▶ **DESCRIPTION OF THE TASK**
Report every line of the data where the string "from" appears.

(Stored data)
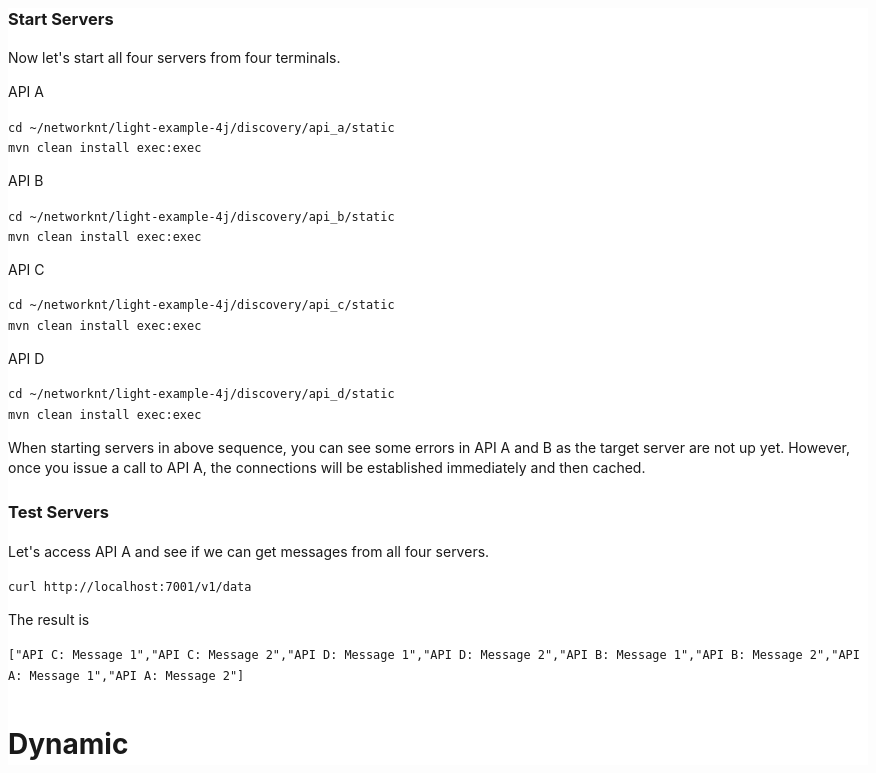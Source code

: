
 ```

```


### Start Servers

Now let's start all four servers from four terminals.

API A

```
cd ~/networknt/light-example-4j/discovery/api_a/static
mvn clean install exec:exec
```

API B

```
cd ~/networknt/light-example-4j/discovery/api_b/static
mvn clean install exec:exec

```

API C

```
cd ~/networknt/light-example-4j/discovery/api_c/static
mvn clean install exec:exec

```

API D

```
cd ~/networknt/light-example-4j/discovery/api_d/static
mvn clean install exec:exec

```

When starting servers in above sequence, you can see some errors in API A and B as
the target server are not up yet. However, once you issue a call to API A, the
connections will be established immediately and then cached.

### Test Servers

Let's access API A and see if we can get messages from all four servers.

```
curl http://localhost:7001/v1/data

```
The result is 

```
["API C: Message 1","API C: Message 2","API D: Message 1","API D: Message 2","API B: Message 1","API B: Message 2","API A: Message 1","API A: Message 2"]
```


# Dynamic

...

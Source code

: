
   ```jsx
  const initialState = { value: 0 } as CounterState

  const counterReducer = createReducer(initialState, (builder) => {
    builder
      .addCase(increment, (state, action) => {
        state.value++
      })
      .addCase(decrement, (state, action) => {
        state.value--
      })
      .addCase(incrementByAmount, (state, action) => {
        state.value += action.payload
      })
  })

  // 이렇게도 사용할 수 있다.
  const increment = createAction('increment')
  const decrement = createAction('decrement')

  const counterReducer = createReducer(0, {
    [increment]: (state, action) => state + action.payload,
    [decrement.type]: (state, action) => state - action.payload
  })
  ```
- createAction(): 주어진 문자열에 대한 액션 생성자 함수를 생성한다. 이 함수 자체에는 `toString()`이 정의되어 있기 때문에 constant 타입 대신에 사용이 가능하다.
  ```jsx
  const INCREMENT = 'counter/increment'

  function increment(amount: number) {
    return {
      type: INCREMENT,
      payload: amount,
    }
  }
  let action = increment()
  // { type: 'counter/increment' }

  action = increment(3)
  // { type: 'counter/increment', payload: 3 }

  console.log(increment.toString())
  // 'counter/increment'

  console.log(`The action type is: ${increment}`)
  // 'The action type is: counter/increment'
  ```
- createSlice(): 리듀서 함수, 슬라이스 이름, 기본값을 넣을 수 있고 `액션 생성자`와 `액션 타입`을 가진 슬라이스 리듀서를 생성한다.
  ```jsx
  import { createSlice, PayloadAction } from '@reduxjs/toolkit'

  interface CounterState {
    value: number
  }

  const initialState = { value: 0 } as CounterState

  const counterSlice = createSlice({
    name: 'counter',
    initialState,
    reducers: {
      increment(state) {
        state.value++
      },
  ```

▶ **WRITTEN SOLUTION**
Now let's start all four servers from four terminals.
Let's access API A and see if we can get messages from all four servers.
  import { createSlice, PayloadAction } from '@reduxjs/toolkit'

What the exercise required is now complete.